■ What you should do
Would you return the listing exactly as written, apart from its pictures?

=== Begin Enclosure ===

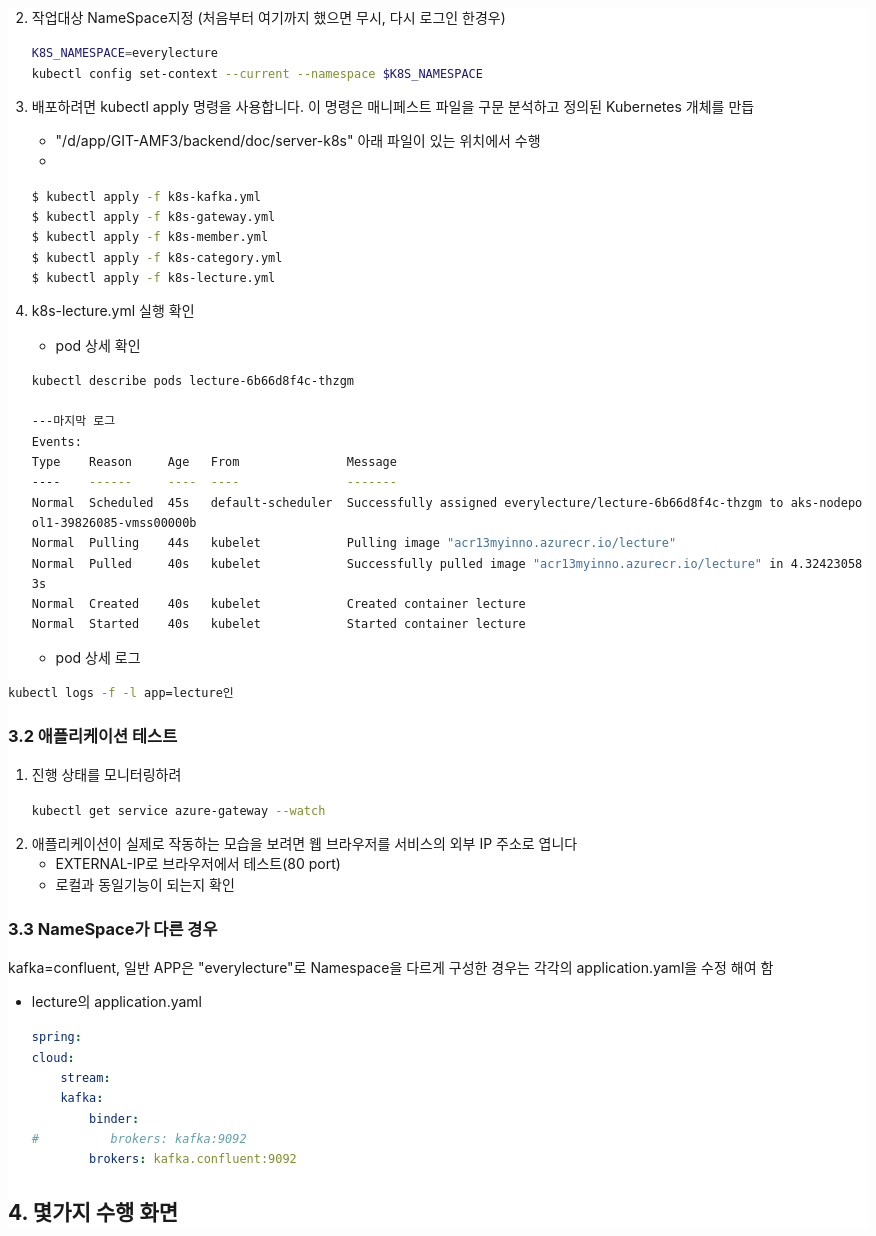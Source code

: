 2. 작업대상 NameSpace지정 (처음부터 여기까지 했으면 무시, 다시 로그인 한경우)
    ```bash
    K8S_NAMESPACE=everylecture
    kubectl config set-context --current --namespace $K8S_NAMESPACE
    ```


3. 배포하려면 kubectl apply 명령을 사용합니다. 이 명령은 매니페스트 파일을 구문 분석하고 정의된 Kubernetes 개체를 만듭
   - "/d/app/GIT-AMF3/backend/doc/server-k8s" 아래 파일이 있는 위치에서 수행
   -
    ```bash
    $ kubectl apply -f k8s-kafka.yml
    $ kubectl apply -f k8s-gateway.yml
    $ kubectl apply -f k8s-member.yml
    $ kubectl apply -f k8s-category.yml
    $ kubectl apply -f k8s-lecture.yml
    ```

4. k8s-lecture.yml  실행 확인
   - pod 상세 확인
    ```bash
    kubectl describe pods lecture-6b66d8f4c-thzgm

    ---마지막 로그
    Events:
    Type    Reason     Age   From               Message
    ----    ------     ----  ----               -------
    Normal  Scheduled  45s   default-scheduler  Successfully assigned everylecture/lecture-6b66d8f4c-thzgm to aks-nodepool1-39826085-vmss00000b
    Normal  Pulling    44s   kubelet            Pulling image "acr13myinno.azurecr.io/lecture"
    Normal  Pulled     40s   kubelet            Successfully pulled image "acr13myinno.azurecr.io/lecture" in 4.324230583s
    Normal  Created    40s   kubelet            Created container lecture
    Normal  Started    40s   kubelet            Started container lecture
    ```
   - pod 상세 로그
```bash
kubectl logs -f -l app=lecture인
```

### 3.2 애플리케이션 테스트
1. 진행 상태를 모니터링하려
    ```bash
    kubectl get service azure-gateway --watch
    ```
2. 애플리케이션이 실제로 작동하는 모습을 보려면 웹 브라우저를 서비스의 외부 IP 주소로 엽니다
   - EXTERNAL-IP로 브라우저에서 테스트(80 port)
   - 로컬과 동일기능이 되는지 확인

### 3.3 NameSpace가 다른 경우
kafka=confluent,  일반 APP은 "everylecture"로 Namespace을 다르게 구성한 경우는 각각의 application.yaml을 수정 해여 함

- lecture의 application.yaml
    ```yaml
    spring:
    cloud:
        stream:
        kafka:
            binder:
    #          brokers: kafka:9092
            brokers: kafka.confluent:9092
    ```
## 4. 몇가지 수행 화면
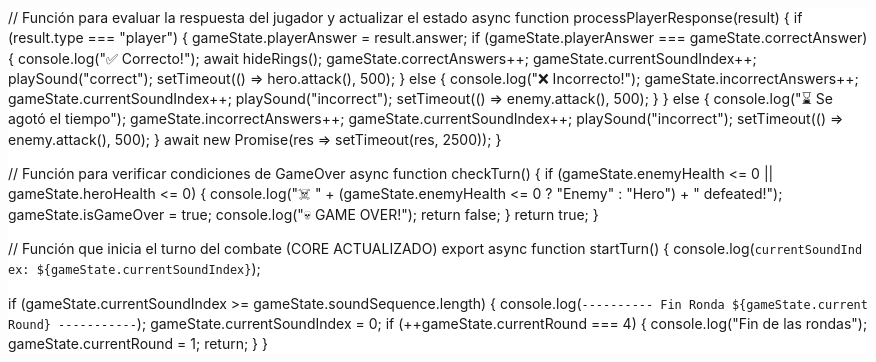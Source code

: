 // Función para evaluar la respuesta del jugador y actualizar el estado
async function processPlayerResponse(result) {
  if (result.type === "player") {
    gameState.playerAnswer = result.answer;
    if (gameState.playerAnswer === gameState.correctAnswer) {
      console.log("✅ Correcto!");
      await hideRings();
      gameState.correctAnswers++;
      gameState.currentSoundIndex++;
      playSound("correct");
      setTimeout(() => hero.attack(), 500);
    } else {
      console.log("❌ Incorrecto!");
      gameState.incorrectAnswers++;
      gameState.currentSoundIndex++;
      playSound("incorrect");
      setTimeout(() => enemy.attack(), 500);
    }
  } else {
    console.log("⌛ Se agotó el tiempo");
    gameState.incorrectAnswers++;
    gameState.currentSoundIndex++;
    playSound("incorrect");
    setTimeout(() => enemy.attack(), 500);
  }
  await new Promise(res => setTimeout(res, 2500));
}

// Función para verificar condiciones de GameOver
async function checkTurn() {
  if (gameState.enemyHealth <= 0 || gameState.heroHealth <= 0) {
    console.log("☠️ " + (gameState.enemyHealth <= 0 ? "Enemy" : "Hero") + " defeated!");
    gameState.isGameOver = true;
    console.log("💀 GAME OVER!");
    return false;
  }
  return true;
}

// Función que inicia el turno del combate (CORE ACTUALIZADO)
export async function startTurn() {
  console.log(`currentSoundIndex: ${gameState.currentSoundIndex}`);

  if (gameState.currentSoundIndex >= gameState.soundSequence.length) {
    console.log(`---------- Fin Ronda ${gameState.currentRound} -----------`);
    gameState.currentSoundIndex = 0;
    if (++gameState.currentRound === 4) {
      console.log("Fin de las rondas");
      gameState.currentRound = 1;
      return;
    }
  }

=== End Enclosure ===

■ Reply to the exercise
Source code

: 2. 작업대상 NameSpace지정 (처음부터 여기까지 했으면 무시, 다시 로그인 한경우)
    ```bash
    K8S_NAMESPACE=everylecture
    kubectl config set-context --current --namespace $K8S_NAMESPACE
    ```


3. 배포하려면 kubectl apply 명령을 사용합니다. 이 명령은 매니페스트 파일을 구문 분석하고 정의된 Kubernetes 개체를 만듭
   - "/d/app/GIT-AMF3/backend/doc/server-k8s" 아래 파일이 있는 위치에서 수행
   -
    ```bash
    $ kubectl apply -f k8s-kafka.yml
    $ kubectl apply -f k8s-gateway.yml
    $ kubectl apply -f k8s-member.yml
    $ kubectl apply -f k8s-category.yml
    $ kubectl apply -f k8s-lecture.yml
    ```

4. k8s-lecture.yml  실행 확인
   - pod 상세 확인
    ```bash
    kubectl describe pods lecture-6b66d8f4c-thzgm

    ---마지막 로그
    Events:
    Type    Reason     Age   From               Message
    ----    ------     ----  ----               -------
    Normal  Scheduled  45s   default-scheduler  Successfully assigned everylecture/lecture-6b66d8f4c-thzgm to aks-nodepool1-39826085-vmss00000b
    Normal  Pulling    44s   kubelet            Pulling image "acr13myinno.azurecr.io/lecture"
    Normal  Pulled     40s   kubelet            Successfully pulled image "acr13myinno.azurecr.io/lecture" in 4.324230583s
    Normal  Created    40s   kubelet            Created container lecture
    Normal  Started    40s   kubelet            Started container lecture
    ```
   - pod 상세 로그
```bash
kubectl logs -f -l app=lecture인
```

### 3.2 애플리케이션 테스트
1. 진행 상태를 모니터링하려
    ```bash
    kubectl get service azure-gateway --watch
    ```
2. 애플리케이션이 실제로 작동하는 모습을 보려면 웹 브라우저를 서비스의 외부 IP 주소로 엽니다
   - EXTERNAL-IP로 브라우저에서 테스트(80 port)
   - 로컬과 동일기능이 되는지 확인

### 3.3 NameSpace가 다른 경우
kafka=confluent,  일반 APP은 "everylecture"로 Namespace을 다르게 구성한 경우는 각각의 application.yaml을 수정 해여 함

- lecture의 application.yaml
    ```yaml
    spring:
    cloud:
        stream:
        kafka:
            binder:
    #          brokers: kafka:9092
            brokers: kafka.confluent:9092
    ```
## 4. 몇가지 수행 화면
Source code

: // Función para evaluar la respuesta del jugador y actualizar el estado
async function processPlayerResponse(result) {
  if (result.type === "player") {
    gameState.playerAnswer = result.answer;
    if (gameState.playerAnswer === gameState.correctAnswer) {
      console.log("✅ Correcto!");
      await hideRings();
      gameState.correctAnswers++;
      gameState.currentSoundIndex++;
      playSound("correct");
      setTimeout(() => hero.attack(), 500);
    } else {
      console.log("❌ Incorrecto!");
      gameState.incorrectAnswers++;
      gameState.currentSoundIndex++;
      playSound("incorrect");
      setTimeout(() => enemy.attack(), 500);
    }
  } else {
    console.log("⌛ Se agotó el tiempo");
    gameState.incorrectAnswers++;
    gameState.currentSoundIndex++;
    playSound("incorrect");
    setTimeout(() => enemy.attack(), 500);
  }
  await new Promise(res => setTimeout(res, 2500));
}

// Función para verificar condiciones de GameOver
async function checkTurn() {
  if (gameState.enemyHealth <= 0 || gameState.heroHealth <= 0) {
    console.log("☠️ " + (gameState.enemyHealth <= 0 ? "Enemy" : "Hero") + " defeated!");
    gameState.isGameOver = true;
    console.log("💀 GAME OVER!");
    return false;
  }
  return true;
}

// Función que inicia el turno del combate (CORE ACTUALIZADO)
export async function startTurn() {
  console.log(`currentSoundIndex: ${gameState.currentSoundIndex}`);

  if (gameState.currentSoundIndex >= gameState.soundSequence.length) {
    console.log(`---------- Fin Ronda ${gameState.currentRound} -----------`);
    gameState.currentSoundIndex = 0;
    if (++gameState.currentRound === 4) {
      console.log("Fin de las rondas");
      gameState.currentRound = 1;
      return;
    }
  }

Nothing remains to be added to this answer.